Every week she will be paying £2.40, which is £186 fewer the primary threshold of £166 at the rate of 12%. (In other words £20 per week at 12%.)

Alisha’s employer at the dance school will take this class 1 NIC from her salary, along with any income tax due, before paying to her. Alisha also needs to pay income tax on her wages as a part time assistance.

Shelly – How the lower limit for NIC works?

All earns £5,500 per year, but the job is seasonal, so she works a lot during the time of Christmas and on other bank holidays.

All earns £5,500 per year, but the job is seasonal, so she works a lot during the time of Christmas and on other bank holidays.

Shelly pays NIC on her incomes of £650 in Christmas and Easter week, as in these weeks her incomes surpass the primary threshold.

Maria – part time employee on a low income

After doing her part-time job Maria’s earning per week is £100. She pays no tax on Class 1 NIC. Her employer offers her some extra hours. If she accepts those extra hours then she can earn an income of £120 per week. She is concerned that she will have to pay Class 1 NIC and the extra work will not be meaningful.

Presently Maria’s income is below the lower earnings limit for Class 1 NIC. That means she is not allowed to contributory benefits and is not ensuing qualifying years for state pension purposes.

By increasing Maria’s working hours, her earning will increase above the lower earnings limit (£118 per week) for the purposes of Class 1 NIC. Although, as her incomes are less than the primary threshold of £166 per week, she does not truly pay Class 1 NIC, instead she is credited with NIC.

This means she could gain entitlement to contributory advantages and possibly a qualifying year for state pension purposes, without having to physically pay out whatever in terms of Class 1 NIC. Her salary is also not enough to pay any tax, so she will be able to keep the entire of her £120 per week, though it could affect any state benefits she presently receives.

Although, if her incomes increase above the primary threshold (£166 per week in 2019/20), she will require to start paying Class 1 NIC at 12% on the extra above £166 per week. She might have to pay the income tax as well, based on her tax code.

Amanda – salary sacrifice

Amanda has an income of £170 per week. She pays for her child to join nursery. Her employer has given a proposal to her where she gives up cash salary in exchange for her child attending a workplace nursery provided by her employer, as this will save her tax and NIC on nursery costs. The sacrificed amount is £170 per week.

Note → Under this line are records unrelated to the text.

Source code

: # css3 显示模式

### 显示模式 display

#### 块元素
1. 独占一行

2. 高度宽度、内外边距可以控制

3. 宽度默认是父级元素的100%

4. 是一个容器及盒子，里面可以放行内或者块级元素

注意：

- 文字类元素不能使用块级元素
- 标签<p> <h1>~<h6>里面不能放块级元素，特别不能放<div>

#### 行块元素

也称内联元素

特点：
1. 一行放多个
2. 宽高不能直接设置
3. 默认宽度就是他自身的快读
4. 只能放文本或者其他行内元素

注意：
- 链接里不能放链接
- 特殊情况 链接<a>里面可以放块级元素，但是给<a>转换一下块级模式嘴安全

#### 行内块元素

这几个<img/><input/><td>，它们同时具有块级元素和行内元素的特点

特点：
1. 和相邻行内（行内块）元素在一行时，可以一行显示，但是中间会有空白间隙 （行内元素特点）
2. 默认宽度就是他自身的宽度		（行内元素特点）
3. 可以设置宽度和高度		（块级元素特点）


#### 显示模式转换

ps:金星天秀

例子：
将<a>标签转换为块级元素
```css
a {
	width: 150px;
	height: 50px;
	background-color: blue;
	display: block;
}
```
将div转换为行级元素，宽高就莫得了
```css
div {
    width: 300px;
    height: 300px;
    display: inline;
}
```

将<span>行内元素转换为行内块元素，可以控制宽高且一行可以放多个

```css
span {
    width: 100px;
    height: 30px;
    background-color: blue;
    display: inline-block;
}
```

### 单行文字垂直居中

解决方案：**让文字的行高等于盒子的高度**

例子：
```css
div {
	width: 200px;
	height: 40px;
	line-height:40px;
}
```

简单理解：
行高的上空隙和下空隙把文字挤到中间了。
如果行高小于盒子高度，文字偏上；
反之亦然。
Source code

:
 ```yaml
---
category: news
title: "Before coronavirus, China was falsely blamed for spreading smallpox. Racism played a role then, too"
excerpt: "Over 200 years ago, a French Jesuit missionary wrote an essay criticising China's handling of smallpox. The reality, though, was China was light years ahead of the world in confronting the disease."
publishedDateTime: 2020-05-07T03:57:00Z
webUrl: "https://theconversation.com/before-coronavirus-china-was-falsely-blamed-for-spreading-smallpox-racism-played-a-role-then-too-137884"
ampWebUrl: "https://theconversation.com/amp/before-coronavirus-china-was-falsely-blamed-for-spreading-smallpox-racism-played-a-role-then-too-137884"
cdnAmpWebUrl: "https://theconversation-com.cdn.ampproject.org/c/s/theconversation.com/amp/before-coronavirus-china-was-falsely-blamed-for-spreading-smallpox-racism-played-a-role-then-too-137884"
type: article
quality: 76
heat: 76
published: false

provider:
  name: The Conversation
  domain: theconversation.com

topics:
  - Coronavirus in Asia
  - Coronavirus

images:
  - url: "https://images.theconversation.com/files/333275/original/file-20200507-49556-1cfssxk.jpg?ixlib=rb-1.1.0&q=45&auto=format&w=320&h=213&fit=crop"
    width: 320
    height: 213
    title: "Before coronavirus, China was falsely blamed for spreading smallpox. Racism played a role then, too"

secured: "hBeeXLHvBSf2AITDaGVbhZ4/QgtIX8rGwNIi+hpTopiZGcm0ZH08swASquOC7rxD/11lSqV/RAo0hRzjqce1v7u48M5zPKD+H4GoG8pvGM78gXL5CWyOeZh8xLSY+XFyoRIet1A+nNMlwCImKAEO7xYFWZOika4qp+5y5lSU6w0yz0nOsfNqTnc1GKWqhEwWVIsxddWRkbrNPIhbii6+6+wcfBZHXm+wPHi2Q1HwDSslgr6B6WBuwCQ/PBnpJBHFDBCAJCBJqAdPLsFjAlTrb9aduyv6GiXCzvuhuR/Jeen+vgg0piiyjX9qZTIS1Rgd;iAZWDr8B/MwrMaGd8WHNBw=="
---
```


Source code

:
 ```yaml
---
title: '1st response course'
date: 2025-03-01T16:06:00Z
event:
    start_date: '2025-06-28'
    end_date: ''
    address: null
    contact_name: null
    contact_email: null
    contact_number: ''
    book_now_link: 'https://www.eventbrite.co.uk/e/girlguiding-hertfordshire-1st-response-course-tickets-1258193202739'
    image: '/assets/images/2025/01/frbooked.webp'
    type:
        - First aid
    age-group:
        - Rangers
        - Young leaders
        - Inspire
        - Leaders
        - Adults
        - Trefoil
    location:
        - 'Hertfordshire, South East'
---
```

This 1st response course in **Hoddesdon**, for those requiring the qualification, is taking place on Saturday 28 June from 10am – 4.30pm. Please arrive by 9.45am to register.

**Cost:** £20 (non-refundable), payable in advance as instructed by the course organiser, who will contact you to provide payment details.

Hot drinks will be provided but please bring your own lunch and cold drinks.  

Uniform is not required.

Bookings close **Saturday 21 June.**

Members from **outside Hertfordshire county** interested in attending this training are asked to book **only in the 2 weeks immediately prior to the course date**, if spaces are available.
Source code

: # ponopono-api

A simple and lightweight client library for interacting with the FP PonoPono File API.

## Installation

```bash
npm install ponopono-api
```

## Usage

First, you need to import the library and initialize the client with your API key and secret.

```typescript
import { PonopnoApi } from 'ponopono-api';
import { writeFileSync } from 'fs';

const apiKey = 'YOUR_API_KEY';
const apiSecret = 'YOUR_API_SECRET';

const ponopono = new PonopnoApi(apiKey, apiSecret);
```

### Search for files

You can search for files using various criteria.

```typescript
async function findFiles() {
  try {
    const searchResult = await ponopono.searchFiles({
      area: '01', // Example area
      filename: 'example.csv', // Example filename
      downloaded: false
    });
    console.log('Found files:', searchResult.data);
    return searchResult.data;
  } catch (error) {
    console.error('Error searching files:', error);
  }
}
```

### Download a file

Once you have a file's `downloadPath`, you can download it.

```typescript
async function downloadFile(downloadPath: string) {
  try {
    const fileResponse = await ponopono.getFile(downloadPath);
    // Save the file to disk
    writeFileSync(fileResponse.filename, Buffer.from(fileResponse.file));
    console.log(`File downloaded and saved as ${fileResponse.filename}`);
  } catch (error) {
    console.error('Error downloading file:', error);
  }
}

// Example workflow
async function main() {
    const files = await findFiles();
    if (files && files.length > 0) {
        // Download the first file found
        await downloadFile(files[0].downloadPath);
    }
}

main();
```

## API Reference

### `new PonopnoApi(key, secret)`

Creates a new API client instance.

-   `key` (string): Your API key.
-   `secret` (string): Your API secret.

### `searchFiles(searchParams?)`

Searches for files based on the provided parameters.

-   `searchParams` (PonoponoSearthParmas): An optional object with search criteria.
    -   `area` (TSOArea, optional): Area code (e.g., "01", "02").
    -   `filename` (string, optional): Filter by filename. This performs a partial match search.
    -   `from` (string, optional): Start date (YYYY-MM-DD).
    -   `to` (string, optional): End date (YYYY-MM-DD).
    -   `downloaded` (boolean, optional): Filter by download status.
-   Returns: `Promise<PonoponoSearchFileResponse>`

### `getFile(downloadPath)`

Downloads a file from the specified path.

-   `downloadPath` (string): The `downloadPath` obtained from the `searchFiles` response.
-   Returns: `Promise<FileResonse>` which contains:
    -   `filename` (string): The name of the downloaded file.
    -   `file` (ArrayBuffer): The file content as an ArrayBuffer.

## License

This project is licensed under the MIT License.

Presently she is paying Class 1 NIC at the standard rate of 12% on incomes above £166 per week for 2019/20. This associates to contributions of £0.48 per week.

If she exchanges £55 of cash income for £55 of workplace nursery option each week, she will have cash income of only £115 per week. This will take her income below the lower pays limit and outside the NIC system. This could undesirably affect Amanda’s entitlement to contributory benefits, legislative maternity pay, statutory sick pay, and statutory adoption pay and also her state pension privilege. Amanda could be allowed to some NIC credits instead, that could give privilege to some benefits, but she will have to evaluate the position cautiously.

This planning will also decrease Amanda’s right to tax credits on her childcare costs, because you can’t claim tax credits on childcare expenses that are funded by someone else, for example, by your employer. She is therefore probably to lose much more in tax credits than she saves in Class 1 NIC. Note that if Amanda doesn’t have any other taxable income, she won’t get any advantage from any reduction in income tax accountability as she was not responsible to income tax under any situation.

Her employer might also be in break of the national minimum income rules.

Conclusion

In summary, in terms of tax and NI, having your own limited company has huge advantages over being self-employed or employed. In addition to this, it is also more beneficial from a pension perspective. Also, a small director's salary above the LEL of £6,136 per year will grant you the pension contributions you require whilst costing nothing in NI payments.

As mentioned, from April 2016, the basic state pension has been replaced by the single-tier pension, but hopefully this change will not affect the way that limited company directors benefit.